WHAT NEEDS TO BE DONE
Among the entries below, find the lines with the word "alignment" and copy them.

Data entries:

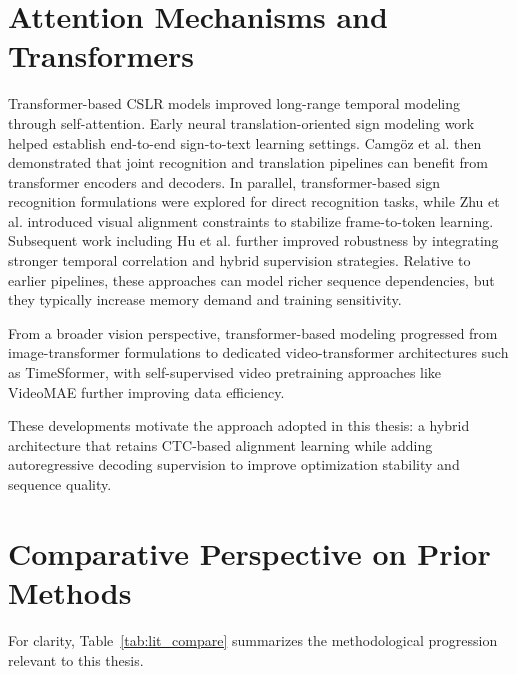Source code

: \section{Attention Mechanisms and Transformers}

Transformer-based CSLR models improved long-range temporal modeling through self-attention. Early neural translation-oriented sign modeling work helped establish end-to-end sign-to-text learning settings.\cite{camgoz2018neural} Camgöz et al.\cite{camgoz2020sign} then demonstrated that joint recognition and translation pipelines can benefit from transformer encoders and decoders. In parallel, transformer-based sign recognition formulations were explored for direct recognition tasks,\cite{decoster2020transformer} while Zhu et al.\cite{zhu2021visual} introduced visual alignment constraints to stabilize frame-to-token learning. Subsequent work including Hu et al.\cite{hu2023continuous} further improved robustness by integrating stronger temporal correlation and hybrid supervision strategies. Relative to earlier pipelines, these approaches can model richer sequence dependencies, but they typically increase memory demand and training sensitivity.

From a broader vision perspective, transformer-based modeling progressed from image-transformer formulations\cite{dosovitskiy2021vit} to dedicated video-transformer architectures such as TimeSformer,\cite{bertasius2021timesformer} with self-supervised video pretraining approaches like VideoMAE further improving data efficiency.\cite{tong2022videomae}

These developments motivate the approach adopted in this thesis: a hybrid architecture that retains CTC-based alignment learning while adding autoregressive decoding supervision to improve optimization stability and sequence quality.

\section{Comparative Perspective on Prior Methods}

For clarity, Table~\ref{tab:lit_compare} summarizes the methodological progression relevant to this thesis.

WORKED SOLUTION
Transformer-based CSLR models improved long-range temporal modeling through self-attention. Early neural translation-oriented sign modeling work helped establish end-to-end sign-to-text learning settings.\cite{camgoz2018neural} Camgöz et al.\cite{camgoz2020sign} then demonstrated that joint recognition and translation pipelines can benefit from transformer encoders and decoders. In parallel, transformer-based sign recognition formulations were explored for direct recognition tasks,\cite{decoster2020transformer} while Zhu et al.\cite{zhu2021visual} introduced visual alignment constraints to stabilize frame-to-token learning. Subsequent work including Hu et al.\cite{hu2023continuous} further improved robustness by integrating stronger temporal correlation and hybrid supervision strategies. Relative to earlier pipelines, these approaches can model richer sequence dependencies, but they typically increase memory demand and training sensitivity.
These developments motivate the approach adopted in this thesis: a hybrid architecture that retains CTC-based alignment learning while adding autoregressive decoding supervision to improve optimization stability and sequence quality.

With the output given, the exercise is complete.